» ACTION ITEM
Write the entries below again, precisely as they appear.

» SUPPLIED MATERIAL
○ ○ ○ ○ ○

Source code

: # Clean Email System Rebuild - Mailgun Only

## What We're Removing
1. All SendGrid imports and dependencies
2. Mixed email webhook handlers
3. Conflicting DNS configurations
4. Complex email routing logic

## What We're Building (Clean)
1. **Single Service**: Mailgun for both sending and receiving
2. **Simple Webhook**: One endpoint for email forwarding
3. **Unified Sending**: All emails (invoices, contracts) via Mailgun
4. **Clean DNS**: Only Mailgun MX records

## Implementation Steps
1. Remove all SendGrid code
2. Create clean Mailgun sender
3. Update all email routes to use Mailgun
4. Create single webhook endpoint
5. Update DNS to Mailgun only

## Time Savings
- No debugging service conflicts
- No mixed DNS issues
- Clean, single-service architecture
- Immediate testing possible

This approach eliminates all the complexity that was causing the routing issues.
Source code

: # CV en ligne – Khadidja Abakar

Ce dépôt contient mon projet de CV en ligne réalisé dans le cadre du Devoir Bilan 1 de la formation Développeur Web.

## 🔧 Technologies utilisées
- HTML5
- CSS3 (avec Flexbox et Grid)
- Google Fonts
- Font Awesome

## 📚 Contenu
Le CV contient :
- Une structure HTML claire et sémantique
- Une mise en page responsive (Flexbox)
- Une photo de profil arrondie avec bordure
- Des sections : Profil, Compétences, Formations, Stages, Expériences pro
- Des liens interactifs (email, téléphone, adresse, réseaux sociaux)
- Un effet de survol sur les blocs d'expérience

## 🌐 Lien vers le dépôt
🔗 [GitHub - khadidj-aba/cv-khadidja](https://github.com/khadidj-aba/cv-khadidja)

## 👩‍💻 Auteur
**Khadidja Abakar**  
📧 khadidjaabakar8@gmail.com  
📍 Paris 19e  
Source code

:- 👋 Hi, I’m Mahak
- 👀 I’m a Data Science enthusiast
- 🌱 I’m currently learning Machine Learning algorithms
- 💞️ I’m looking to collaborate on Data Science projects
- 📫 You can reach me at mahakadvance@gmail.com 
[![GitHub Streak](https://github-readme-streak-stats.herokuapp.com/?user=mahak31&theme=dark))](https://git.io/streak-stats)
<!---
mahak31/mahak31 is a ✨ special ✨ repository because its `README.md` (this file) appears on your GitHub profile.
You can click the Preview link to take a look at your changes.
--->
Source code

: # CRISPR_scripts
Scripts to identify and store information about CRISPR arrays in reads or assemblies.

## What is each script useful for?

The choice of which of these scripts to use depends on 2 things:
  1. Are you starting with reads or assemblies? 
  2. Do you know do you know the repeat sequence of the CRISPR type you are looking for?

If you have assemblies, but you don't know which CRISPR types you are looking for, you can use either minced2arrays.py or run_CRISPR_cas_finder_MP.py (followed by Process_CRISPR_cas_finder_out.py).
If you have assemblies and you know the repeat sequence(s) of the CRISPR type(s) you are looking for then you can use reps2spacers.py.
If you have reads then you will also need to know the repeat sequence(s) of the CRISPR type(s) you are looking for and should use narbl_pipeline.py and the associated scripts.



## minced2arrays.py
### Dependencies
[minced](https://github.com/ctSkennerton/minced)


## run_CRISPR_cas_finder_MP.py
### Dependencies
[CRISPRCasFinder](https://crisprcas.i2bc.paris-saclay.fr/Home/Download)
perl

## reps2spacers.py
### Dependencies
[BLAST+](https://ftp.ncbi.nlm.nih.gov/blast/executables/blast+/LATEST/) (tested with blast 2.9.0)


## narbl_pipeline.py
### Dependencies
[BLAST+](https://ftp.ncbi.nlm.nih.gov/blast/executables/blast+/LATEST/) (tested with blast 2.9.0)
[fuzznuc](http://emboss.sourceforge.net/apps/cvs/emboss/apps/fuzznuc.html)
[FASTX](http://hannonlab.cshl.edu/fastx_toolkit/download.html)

○ ○ ○ ○ ○

» FINISHED EXERCISE
Source code

: # Clean Email System Rebuild - Mailgun Only

## What We're Removing
1. All SendGrid imports and dependencies
2. Mixed email webhook handlers
3. Conflicting DNS configurations
4. Complex email routing logic

## What We're Building (Clean)
1. **Single Service**: Mailgun for both sending and receiving
2. **Simple Webhook**: One endpoint for email forwarding
3. **Unified Sending**: All emails (invoices, contracts) via Mailgun
4. **Clean DNS**: Only Mailgun MX records

## Implementation Steps
1. Remove all SendGrid code
2. Create clean Mailgun sender
3. Update all email routes to use Mailgun
4. Create single webhook endpoint
5. Update DNS to Mailgun only

## Time Savings
- No debugging service conflicts
- No mixed DNS issues
- Clean, single-service architecture
- Immediate testing possible

This approach eliminates all the complexity that was causing the routing issues.
Source code

: # CV en ligne – Khadidja Abakar

Ce dépôt contient mon projet de CV en ligne réalisé dans le cadre du Devoir Bilan 1 de la formation Développeur Web.

## 🔧 Technologies utilisées
- HTML5
- CSS3 (avec Flexbox et Grid)
- Google Fonts
- Font Awesome

## 📚 Contenu
Le CV contient :
- Une structure HTML claire et sémantique
- Une mise en page responsive (Flexbox)
- Une photo de profil arrondie avec bordure
- Des sections : Profil, Compétences, Formations, Stages, Expériences pro
- Des liens interactifs (email, téléphone, adresse, réseaux sociaux)
- Un effet de survol sur les blocs d'expérience

## 🌐 Lien vers le dépôt
🔗 [GitHub - khadidj-aba/cv-khadidja](https://github.com/khadidj-aba/cv-khadidja)

## 👩‍💻 Auteur
**Khadidja Abakar**  
📧 khadidjaabakar8@gmail.com  
📍 Paris 19e  
Source code

:- 👋 Hi, I’m Mahak
- 👀 I’m a Data Science enthusiast
- 🌱 I’m currently learning Machine Learning algorithms
- 💞️ I’m looking to collaborate on Data Science projects
- 📫 You can reach me at mahakadvance@gmail.com 
[![GitHub Streak](https://github-readme-streak-stats.herokuapp.com/?user=mahak31&theme=dark))](https://git.io/streak-stats)
<!---
mahak31/mahak31 is a ✨ special ✨ repository because its `README.md` (this file) appears on your GitHub profile.
You can click the Preview link to take a look at your changes.
--->
Source code

: # CRISPR_scripts
Scripts to identify and store information about CRISPR arrays in reads or assemblies.

## What is each script useful for?

The choice of which of these scripts to use depends on 2 things:
  1. Are you starting with reads or assemblies? 
  2. Do you know do you know the repeat sequence of the CRISPR type you are looking for?

If you have assemblies, but you don't know which CRISPR types you are looking for, you can use either minced2arrays.py or run_CRISPR_cas_finder_MP.py (followed by Process_CRISPR_cas_finder_out.py).
If you have assemblies and you know the repeat sequence(s) of the CRISPR type(s) you are looking for then you can use reps2spacers.py.
If you have reads then you will also need to know the repeat sequence(s) of the CRISPR type(s) you are looking for and should use narbl_pipeline.py and the associated scripts.



## minced2arrays.py
### Dependencies
[minced](https://github.com/ctSkennerton/minced)


## run_CRISPR_cas_finder_MP.py
### Dependencies
[CRISPRCasFinder](https://crisprcas.i2bc.paris-saclay.fr/Home/Download)
perl

## reps2spacers.py
### Dependencies
[BLAST+](https://ftp.ncbi.nlm.nih.gov/blast/executables/blast+/LATEST/) (tested with blast 2.9.0)


## narbl_pipeline.py
### Dependencies
[BLAST+](https://ftp.ncbi.nlm.nih.gov/blast/executables/blast+/LATEST/) (tested with blast 2.9.0)
[fuzznuc](http://emboss.sourceforge.net/apps/cvs/emboss/apps/fuzznuc.html)
[FASTX](http://hannonlab.cshl.edu/fastx_toolkit/download.html)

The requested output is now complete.